The LCC will be based on HL7 messaging (v. 2.51) similar to the LTW. Standard terminologies for new data elements such as reasons for order modification and post-result action requests will be identified during the project, if possible, or basic term lists may be created. If changes in the field content of HL7 message segments are needed, they will be pursued in collaboration with the HL7 Orders and Observations workgroup.

Impact on existing integration profiles

The LCC may require modification of the LAB-1 transaction of the LTW as noted above. The LAB-3 transaction probably will not need to be modified. No other profiles will be affected.

New integration profiles needed

The LCC will be a new integration profile.

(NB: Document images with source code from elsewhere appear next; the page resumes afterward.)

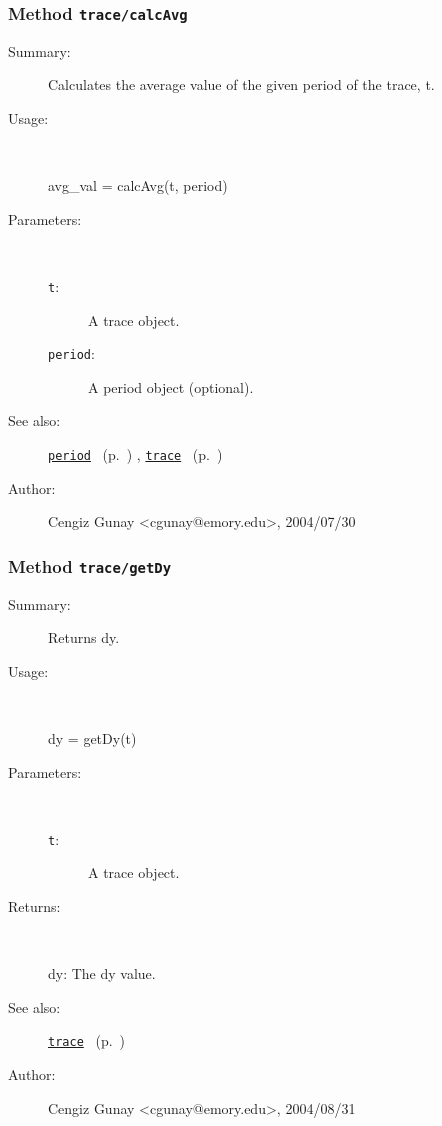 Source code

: \subsubsection[Method \texttt{calcAvg}]{Method \texttt{trace/calcAvg}}%
%
\label{ref_trace__calcAvg}%
\hypertarget{ref_trace__calcAvg}{}%
\begin{description}
\item[Summary:]Calculates the average value of the given period 
 		of the trace, t. 
%
\item[Usage:]~%
\begin{lyxcode}%
avg\_val = calcAvg(t, period)
%
\end{lyxcode}%
%
%
\item[Parameters:]~
\begin{description}%
\item[\texttt{t}:]
 A trace object.
\item[\texttt{period}:]
 A period object (optional).
\end{description}%
%
%
%
\item[See also:]%
\hyperlink{ref_period}{\texttt{period}}%
\ (p.~\pageref{ref_period})%
%
, \hyperlink{ref_trace}{\texttt{trace}}%
\ (p.~\pageref{ref_trace})%
%
%
\item[Author:]%
Cengiz Gunay <cgunay@emory.edu>, 2004/07/30%
\end{description}
\methodline%
\subsubsection[Method \texttt{getDy}]{Method \texttt{trace/getDy}}%
%
\label{ref_trace__getDy}%
\hypertarget{ref_trace__getDy}{}%
\begin{description}
\item[Summary:]Returns dy.
%
\item[Usage:]~%
\begin{lyxcode}%
dy = getDy(t)
%
\end{lyxcode}%
%
%
\item[Parameters:]~
\begin{description}%
\item[\texttt{t}:]
 A trace object.
\end{description}%
%
\item[Returns:]~

	dy: The dy value.
%
%
\item[See also:]%
\hyperlink{ref_trace}{\texttt{trace}}%
\ (p.~\pageref{ref_trace})%
%
%
\item[Author:]%
Cengiz Gunay <cgunay@emory.edu>, 2004/08/31%
\end{description}
\methodline%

Breakdown of tasks that need to be accomplished

1. Use case completion [2 months]
2. Extraction of data elements, actors, and transaction patterns from use cases [2 months]
3. Message construction (new and any required modifications, interaction with HL7 O&O) [5 months]
4. Final documentation [1 month, Summer 2012]
5. Initial balloting [Fall 2012]
6. Initial Connectathon implementation [N.A. Connectathon, Winter 2013]

Risks

1. Failure to attract and maintain adequate interest and personnel
2. Inadequate support for necessary data types and data models in existing standards, requiring standards development work (additional resources & delay)
3. May lose attention if not part of Meaningful Use (time frame may be OK for phase III, though)
4. Balloting issues that introduce delay, particularly if the 2013 Connectathon opportunity is threatened
5. Implementation failure -- not a problem for development of the spec, per se, but the effort is wasted if there is no broad implementation. A Connectathon demonstration is key, as is commitment to marketing through CAP and others.

Mitigating factors:

1. Multiple committed vendors already, including industry leaders
2. Strong backing and logistics support from the College of American Pathologists
3. Group members are participants in the S&I Framework effort
4. Group members are also members of the HL7 O&O Workgroup, will draw on that expertise, and will share plans and progress between the groups

Open Issues

1. Final participant roster
2. Are all necessary data elements adequately covered in existing standards (i.e., HL7 v. 2.51) and, if not, how much additional standards work might be required?

Effort Estimates

Optimal personnel include 2 - 4 pathologists (MD) and 4 - 8 industry participants. The ideal final group is 8 - 10 committed participants. Development of the specification will take about one year, with subsequent balloting and a Connectathon demonstration.